*** Available data Section Begins ***

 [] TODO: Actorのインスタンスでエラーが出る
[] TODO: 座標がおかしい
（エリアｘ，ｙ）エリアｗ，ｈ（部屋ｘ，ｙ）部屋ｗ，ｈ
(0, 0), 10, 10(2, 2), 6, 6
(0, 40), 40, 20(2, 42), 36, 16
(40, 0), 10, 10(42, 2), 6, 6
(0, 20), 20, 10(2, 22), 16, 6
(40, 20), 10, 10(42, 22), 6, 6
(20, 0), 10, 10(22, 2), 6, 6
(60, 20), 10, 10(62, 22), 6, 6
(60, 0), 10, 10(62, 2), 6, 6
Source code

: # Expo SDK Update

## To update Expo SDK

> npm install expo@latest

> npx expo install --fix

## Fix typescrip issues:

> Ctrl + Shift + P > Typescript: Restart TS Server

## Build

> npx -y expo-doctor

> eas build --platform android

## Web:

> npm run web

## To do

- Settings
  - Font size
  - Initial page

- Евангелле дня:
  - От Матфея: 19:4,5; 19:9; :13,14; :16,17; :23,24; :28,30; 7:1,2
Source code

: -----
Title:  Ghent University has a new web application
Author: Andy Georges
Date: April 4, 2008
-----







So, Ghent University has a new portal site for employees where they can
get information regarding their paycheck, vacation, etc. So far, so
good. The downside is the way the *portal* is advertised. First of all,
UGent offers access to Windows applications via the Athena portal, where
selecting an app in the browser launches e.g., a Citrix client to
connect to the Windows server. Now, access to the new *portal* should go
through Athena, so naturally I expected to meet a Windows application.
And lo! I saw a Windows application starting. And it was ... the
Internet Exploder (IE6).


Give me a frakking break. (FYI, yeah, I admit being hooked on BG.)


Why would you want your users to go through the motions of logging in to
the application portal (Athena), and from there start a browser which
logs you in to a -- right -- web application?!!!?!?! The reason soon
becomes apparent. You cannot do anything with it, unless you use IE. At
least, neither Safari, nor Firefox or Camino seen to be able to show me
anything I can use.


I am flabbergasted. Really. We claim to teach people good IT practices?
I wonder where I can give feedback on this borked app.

*** Available data Section Ends ***

▸ **Task statement**
A word-for-word copy of the lines above from the one with "new web application" through the one with "through Athena, so", inclusive, is the only output wanted.

▸ **Written answer**
Title:  Ghent University has a new web application
Author: Andy Georges
Date: April 4, 2008
-----







So, Ghent University has a new portal site for employees where they can
get information regarding their paycheck, vacation, etc. So far, so
good. The downside is the way the *portal* is advertised. First of all,
UGent offers access to Windows applications via the Athena portal, where
selecting an app in the browser launches e.g., a Citrix client to
connect to the Windows server. Now, access to the new *portal* should go
through Athena, so naturally I expected to meet a Windows application.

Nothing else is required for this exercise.